Surfaces, Categorification and Combinatorics of Cluster Algebras – SC3A

Fomin and Zelevinsky invented cluster algebras in early 2000 in order to find a combinatorial approach to the study of Luzstig and Kashiwara's canonical bases in quantum groups, and to total positivity in semisimple groups. The formalism they developped found many applications beyond the scope of their initial goals. A noticeable example is the fact that Fomin and Zelevinsky discovered a phenomenon of simplification of rational fractions, called « Laurent phenomenon ». In the study of rational sequences defined by recurrence relations (such as the Gale-Robinson sequence or the Somos sequences...), the Laurent phenomenon implies that the sequences under consideration take integer values. A second remarkable example is the proof of Zamolodchikov's periodicity conjecture by B. Keller.

Cluster algebras are defined in terms of generators and relations. Contrary to usual presentations, the set of generators and relations is not given a priori. The initial datum is that of an « initial seed » which contains a relatively small subset of the generators (the initial cluster) plus some matrix. That matrix contains all the necessary information in order to construct inductively the whole set of generators, starting from the initial cluster, by means of an operation called « mutation ».

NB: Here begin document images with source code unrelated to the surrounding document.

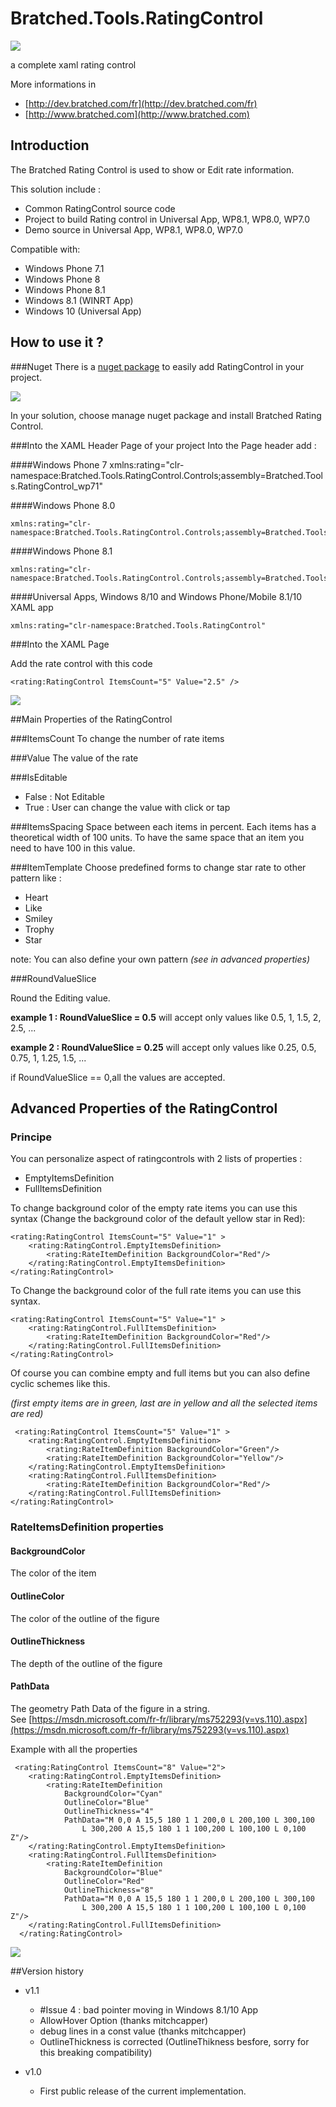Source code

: # Bratched.Tools.RatingControl

![](http://dev.bratched.com/fr/wp-content/uploads/sites/2/2015/03/RateControlIcon_100x100.png)

a complete xaml rating control

More informations in
* [http://dev.bratched.com/fr](http://dev.bratched.com/fr)
* [http://www.bratched.com](http://www.bratched.com)


## Introduction ##

The Bratched Rating Control is used to show or Edit rate information.

This solution include :
 
 * Common RatingControl source code
 * Project to build Rating control in Universal App, WP8.1, WP8.0, WP7.0
 * Demo source in Universal App, WP8.1, WP8.0, WP7.0

Compatible with:

 * Windows Phone 7.1
 * Windows Phone 8
 * Windows Phone 8.1
 * Windows 8.1 (WINRT App)
 * Windows 10 (Universal App) 


## How to use it ? ##

###Nuget
There is a [nuget package](https://www.nuget.org/packages/BratchedTools.RatingControl/) to easily add RatingControl in your project.

![](http://dev.bratched.com/fr/wp-content/uploads/sites/2/2015/03/NugetRatingControl.png)

In your solution, choose manage nuget package and install Bratched Rating Control. 

###Into the XAML Header Page of your project
Into the Page header add :

####Windows Phone 7
	xmlns:rating="clr-namespace:Bratched.Tools.RatingControl.Controls;assembly=Bratched.Tools.RatingControl_wp71"

####Windows Phone 8.0

	xmlns:rating="clr-namespace:Bratched.Tools.RatingControl.Controls;assembly=Bratched.Tools.RatingControl_wp80"

####Windows Phone 8.1

    xmlns:rating="clr-namespace:Bratched.Tools.RatingControl.Controls;assembly=Bratched.Tools.RatingControl_wp81"

####Universal Apps, Windows 8/10 and Windows Phone/Mobile 8.1/10 XAML app

    xmlns:rating="clr-namespace:Bratched.Tools.RatingControl"

###Into the XAML Page

Add the rate control with this code

    <rating:RatingControl ItemsCount="5" Value="2.5" />

![](http://dev.bratched.com/fr/wp-content/uploads/sites/2/2015/03/VisualStudioRatingControl.png)

##Main Properties of the RatingControl

###ItemsCount
To change the number of rate items

###Value
The value of the rate

###IsEditable
* False : Not Editable
* True : User can change the value with click or tap

###ItemsSpacing
Space between each items in percent. 
Each items has a theoretical width of 100 units. To have the same space that an item you need to have 100 in this value.

###ItemTemplate
Choose predefined forms to change star rate to other pattern like : 

* Heart
* Like
* Smiley
* Trophy
* Star

note: You can also define your own pattern
*(see in advanced properties)*
    
###RoundValueSlice

Round the Editing value.

**example 1 : RoundValueSlice = 0.5** 
will accept only values like 0.5, 1, 1.5, 2, 2.5, ...

**example 2 : RoundValueSlice = 0.25** 
will accept only values like 0.25, 0.5, 0.75, 1, 1.25, 1.5, ...   

if RoundValueSlice == 0,all the values are accepted.

## Advanced Properties of the RatingControl
### Principe
You can personalize aspect of ratingcontrols with 2 lists of properties :

* EmptyItemsDefinition
* FullItemsDefinition

To change background color of the empty rate items you can use this syntax (Change the background color of the default yellow star in Red):

    <rating:RatingControl ItemsCount="5" Value="1" >
   		<rating:RatingControl.EmptyItemsDefinition>
    		<rating:RateItemDefinition BackgroundColor="Red"/>
    	</rating:RatingControl.EmptyItemsDefinition>
    </rating:RatingControl>

To Change the background color of the full rate items you can use this syntax.

    <rating:RatingControl ItemsCount="5" Value="1" >
   		<rating:RatingControl.FullItemsDefinition>
    		<rating:RateItemDefinition BackgroundColor="Red"/>
    	</rating:RatingControl.FullItemsDefinition>
    </rating:RatingControl>

Of course you can combine empty and full items but you can also define cyclic schemes like this.

*(first empty items are in green, last are in yellow and all the selected items are red)*

     <rating:RatingControl ItemsCount="5" Value="1" >
    	<rating:RatingControl.EmptyItemsDefinition>
    		<rating:RateItemDefinition BackgroundColor="Green"/>
    		<rating:RateItemDefinition BackgroundColor="Yellow"/>
    	</rating:RatingControl.EmptyItemsDefinition>
    	<rating:RatingControl.FullItemsDefinition>
    		<rating:RateItemDefinition BackgroundColor="Red"/>
    	</rating:RatingControl.FullItemsDefinition>
    </rating:RatingControl>

### RateItemsDefinition properties

#### BackgroundColor
The color of the item

#### OutlineColor
The color of the outline of the figure

#### OutlineThickness
The depth of the outline of the figure

#### PathData
The geometry Path Data of the figure in a string.	
See [https://msdn.microsoft.com/fr-fr/library/ms752293(v=vs.110).aspx](https://msdn.microsoft.com/fr-fr/library/ms752293(v=vs.110).aspx)

Example with all the properties

     <rating:RatingControl ItemsCount="8" Value="2">
        <rating:RatingControl.EmptyItemsDefinition>
            <rating:RateItemDefinition 
                BackgroundColor="Cyan"
                OutlineColor="Blue"
                OutlineThickness="4"
                PathData="M 0,0 A 15,5 180 1 1 200,0 L 200,100 L 300,100 
                    L 300,200 A 15,5 180 1 1 100,200 L 100,100 L 0,100 Z"/>
        </rating:RatingControl.EmptyItemsDefinition>
        <rating:RatingControl.FullItemsDefinition>
            <rating:RateItemDefinition
                BackgroundColor="Blue"
                OutlineColor="Red"
                OutlineThickness="8"
                PathData="M 0,0 A 15,5 180 1 1 200,0 L 200,100 L 300,100 
                    L 300,200 A 15,5 180 1 1 100,200 L 100,100 L 0,100 Z"/>
        </rating:RatingControl.FullItemsDefinition>
      </rating:RatingControl>
 
 ![](http://dev.bratched.com/fr/wp-content/uploads/sites/2/2015/03/VisualStudioRatingControl2.png)
 
##Version history

 * v1.1
    * #Issue 4 : bad pointer moving in Windows 8.1/10 App
    * AllowHover Option (thanks mitchcapper)
    * debug lines in a const value (thanks mitchcapper)
    * OutlineThickness is corrected (OutlineThikness besfore, sorry for this breaking compatibility)


 * v1.0 

	* First public release of the current implementation.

The theory of cluster algebras has had fast developments in many directions: Representation theory of quivers, Poisson geometry, integrable systems, Teichmüller spaces, combinatorial polyhedra, algebraic geometry (stability conditions, Calabi-Yau algebras, DT-invariants), Quantum Field Theory...

In the present project, we focus on some connections between cluster algebras, algebraic and geometric combinatorics, representation theory, triangulated and monoidal categories and integrable systems. Our objectives are to develop new links between these fields, to study some previously known links, and to obtain new applications. Our project gathers three main themes.

A – Riemann surfaces viewed as combinatorial tools: Links with certain triangulated categories (higher generalised cluster categories) and Frobenius categories, or with some combinatorial objects (oriented triangulations and maximal green sequences, multitriangulations, pseudotriangulations).

B – Categorification: Monoidal categorification by means of perverse sheaves on Nakajima's graded quiver varieties. Additive categorification, via the definition of a tilting theory in some triangulated orbit categories associated with the combinatorial objects cited above.

C – Applications to, and of, cluster algebras: Construction of bases, study of friezes, study of the pentagram map... Our team gathers young mathematicians with various mathematical specialities and with different point-of-views, from geometric combinatorics to triangulated categories, representation theory or integrable systems, who all have a common, deep interest in cluster algebras. In relation to this project, several collaborations, as well as a working seminar, have already begun.